Every day was a limbo, in which the house — a white, weathered, green-shuttered ranch with a finished basement, which everyone always said was more spacious inside than it looked from the outside — served as both prison and fortress. Ben had not contacted his wife and daughter since passing through the doors of Stages — quite likely he was forbidden to, for a while anyway, according to some twelve-step protocol — and Helen made no attempt to contact him. Though they’d never discussed it, or even said goodbye, it would not have surprised her terribly if she never saw him again. When eighth grade began for Sara a week or so after his departure, it was still much too soon for anyone there to have forgotten anything; at the end of the first day Helen asked her how it had gone, seeing her classmates again, and Sara gave the worst, most distressing answer possible, which was that she didn’t want to talk about it.

Then there was the question of money. It hadn’t disappeared, exactly, but it was hard to trust that the seventy-five thousand posted for bail would ever grace their account again; and then a Manhattan judge, at the request of Cornelia’s lawyers, had taken the extraordinary step of freezing all of Ben’s assets, including the house, which prevented them from selling it, for financial or any other reasons. The lawyers argued that Helen and Ben’s pending divorce action was nothing more than a cynical attempt to shield themselves from future civil liability, and the judge, without deigning to ask Helen or anyone who knew her whether she was the sort of person who would break up her child’s home as a legal maneuver, agreed. Stages cost $850 a day, and there was no timetable for Ben’s discharge. Bonifacio’s retainer was sixty-two thousand dollars. Helen had a checking account with about eight grand left in it. Her life was such that her only expenses were food and gas, but still.
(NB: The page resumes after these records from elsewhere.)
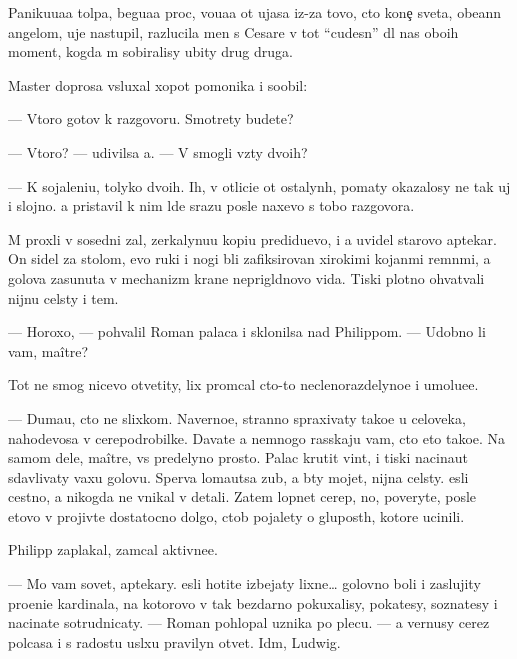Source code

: \documentclass[10pt]{book}
\begin{document}
Paniku{\y}u{\x}a{\y}a tolpa, begu{\x}a{\y}a proc, vo{\y}u{\x}a{\y}a ot ujasa iz-za tovo, cto kone{\c} sveta, obe{\x}ann{\yi}{\y} angelom, uje nastupil, razlucila men{\ia} s Cesare v tot ``cudesn{\yi}{\y}'' dl{\ia} nas obo{\y}ih moment, kogda m{\yi} sobiralisy ubity drug druga.

Master doprosa v{\yi}sluxal xopot pomo{\x}nika i soob{\x}il:

— Vtoro{\y} gotov k razgovoru. Smotrety budete?

— Vtoro{\y}? — udivilsa {\y}a. — V{\yi} smogli vz{\ia}ty dvo{\y}ih?

— K sojaleni{\y}u, tolyko dvo{\y}ih. Ih, v otlici{\y}e ot ostalyn{\yi}h, po{\y}maty okazalosy ne tak uj i slojno. {\Y}a pristavil k nim l{\io}de{\y} srazu posle naxevo s tobo{\y} razgovora.

M{\yi} proxli v sosedni{\y} zal, zerkalynu{\y}u kopi{\y}u predidu{\x}evo, i {\y}a uvidel starovo aptekar{\ia}. On sidel za stolom, {\y}evo ruki i nogi b{\yi}li zafiksirovan{\yi} xirokimi kojan{\yi}mi remn{\ia}mi, a golova zasunuta v mechanizm kra{\y}ne neprigl{\ia}dnovo vida. Tiski plotno ohvat{\yi}vali nijn{\io}{\y}u cel{\io}sty i tem{\ia}.

— Horoxo, — pohvalil Roman palaca i sklonilsa nad Philippom. — Udobno li vam, maître?

Tot ne smog nicevo otvetity, lix prom{\yi}cal cto-to neclenorazdelyno{\y}e i umo\-l{\ia}\-{\y}u\-{\x}e\-{\y}e.

— Duma{\y}u, cto ne slixkom. Naverno{\y}e, stranno spraxivaty tako{\y}e u celoveka, nahod{\ia}{\x}evosa v cerepodrobilke. Dava{\y}te {\y}a nemnogo rasskaju vam, cto eto tako{\y}e. Na samom dele, maître, vs{\e} predelyno prosto. Palac krutit vint, i tiski nacina{\y}ut sdavlivaty vaxu golovu. Sperva loma{\y}utsa zub{\yi}, a b{\yi}ty mojet, nijn{\ia}{\y}a cel{\io}sty. {\Y}esli cestno, {\y}a nikogda ne vnikal v detali. Zatem lopnet cerep, no, poveryte, posle etovo v{\yi} projiv{\e}te dostatocno dolgo, ctob{\yi} pojalety o glupost{\ia}h, ko\-to\-r{\yi}\-{\y}e ucinili.

Philipp zaplakal, zam{\yi}cal aktivne{\y}e.

— Mo{\y} vam sovet, aptekary. {\Y}esli hotite izbejaty lixne{\y}… golovno{\y} boli i zaslujity pro{\x}eni{\y}e kardinala, na kotorovo v{\yi} tak bezdarno pokuxalisy, poka{\y}tesy, sozna{\y}tesy i nacina{\y}te sotrudnicaty. — Roman pohlopal uznika po plecu. — {\Y}a vernusy cerez polcasa i s radost{\y}u usl{\yi}xu pravilyn{\yi}{\y} otvet. Id{\e}m, Ludwig.
\end{document}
She would have to go back to work, and she had to do it somewhere other than Rensselaer Valley, because there were no jobs there outside the service industries and because they needed a fresh start anyway, out from under the dark umbrella Ben’s madness had opened up above their lives. They needed to begin again. It was just the two of them now. Helen thought about returning to Manhattan after fourteen years and permitted herself to get a little excited, despite the fact that her previous, and really only, job experience had been as a sales manager at Ralph Lauren, a job she’d quit during her second pregnancy when a doctor had consigned her to bed. She had little sense of how employable she might now be in the city (or anywhere else, really), and so she decided to set up a few exploratory interviews. On a Monday morning in mid-September she dropped her daughter, sad and stoic, outside the front doors of the junior high school, then sped home, changed into a suit, and drove herself to the train station.
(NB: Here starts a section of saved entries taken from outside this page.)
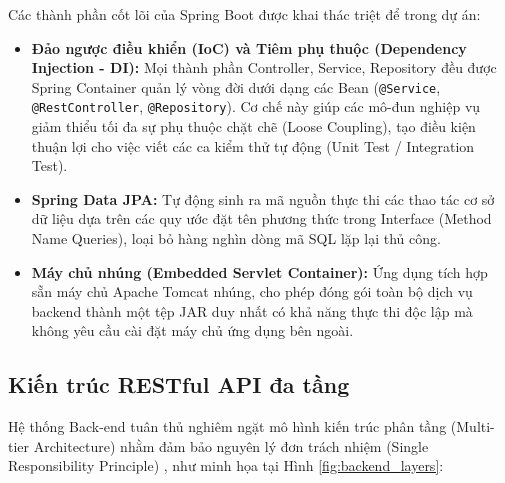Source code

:Các thành phần cốt lõi của Spring Boot được khai thác triệt để trong dự án:
\begin{itemize}[leftmargin=1.5cm]
    \item \textbf{Đảo ngược điều khiển (IoC) và Tiêm phụ thuộc (Dependency Injection - DI):} Mọi thành phần Controller, Service, Repository đều được Spring Container quản lý vòng đời dưới dạng các Bean (\texttt{@Service}, \texttt{@RestController}, \texttt{@Repository}). Cơ chế này giúp các mô-đun nghiệp vụ giảm thiểu tối đa sự phụ thuộc chặt chẽ (Loose Coupling), tạo điều kiện thuận lợi cho việc viết các ca kiểm thử tự động (Unit Test / Integration Test).
    \item \textbf{Spring Data JPA:} Tự động sinh ra mã nguồn thực thi các thao tác cơ sở dữ liệu dựa trên các quy ước đặt tên phương thức trong Interface (Method Name Queries), loại bỏ hàng nghìn dòng mã SQL lặp lại thủ công.
    \item \textbf{Máy chủ nhúng (Embedded Servlet Container):} Ứng dụng tích hợp sẵn máy chủ Apache Tomcat nhúng, cho phép đóng gói toàn bộ dịch vụ backend thành một tệp JAR duy nhất có khả năng thực thi độc lập mà không yêu cầu cài đặt máy chủ ứng dụng bên ngoài.
\end{itemize}

\subsection{Kiến trúc RESTful API đa tầng}
Hệ thống Back-end tuân thủ nghiêm ngặt mô hình kiến trúc phân tầng (Multi-tier Architecture) nhằm đảm bảo nguyên lý đơn trách nhiệm (Single Responsibility Principle) \cite{fowler2003}, như minh họa tại Hình \ref{fig:backend_layers}:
It had been a long time since she’d held a salaried job. Not that she’d been idle all these years; on the contrary, being a young, bright housewife of means in a community like Rensselaer Valley meant that your commitments gradually expanded to fill your days and then some. People found you; they called you up and invited themselves over on behalf of an array of local organizations: the elementary school, the library, the pool club, the book club, the Democratic Town Committee. She’d even written some stories for the local weekly. All that, of course, was shot to hell now, less by scandal than by the toxicity of pity. Helen had four interviews lined up for today and high hopes for none of them. She was forty-three and had had to go online to learn how to put together a decent-looking CV. No one to help her with that stuff now, and only herself to help Sara with it when the time came. Helen took a deep breath and shook herself to ward off the pessimism she felt settling over her. The train, after all, was full, even though it was past the start of the workday. All these people were headed to the city, yet none of them, or very few, could have had the pretext of a nine-to-five job there. So she wasn’t alone. There were plenty of others in the same position which now seemed so marginal to her, even if none of them had gotten there quite the way she had.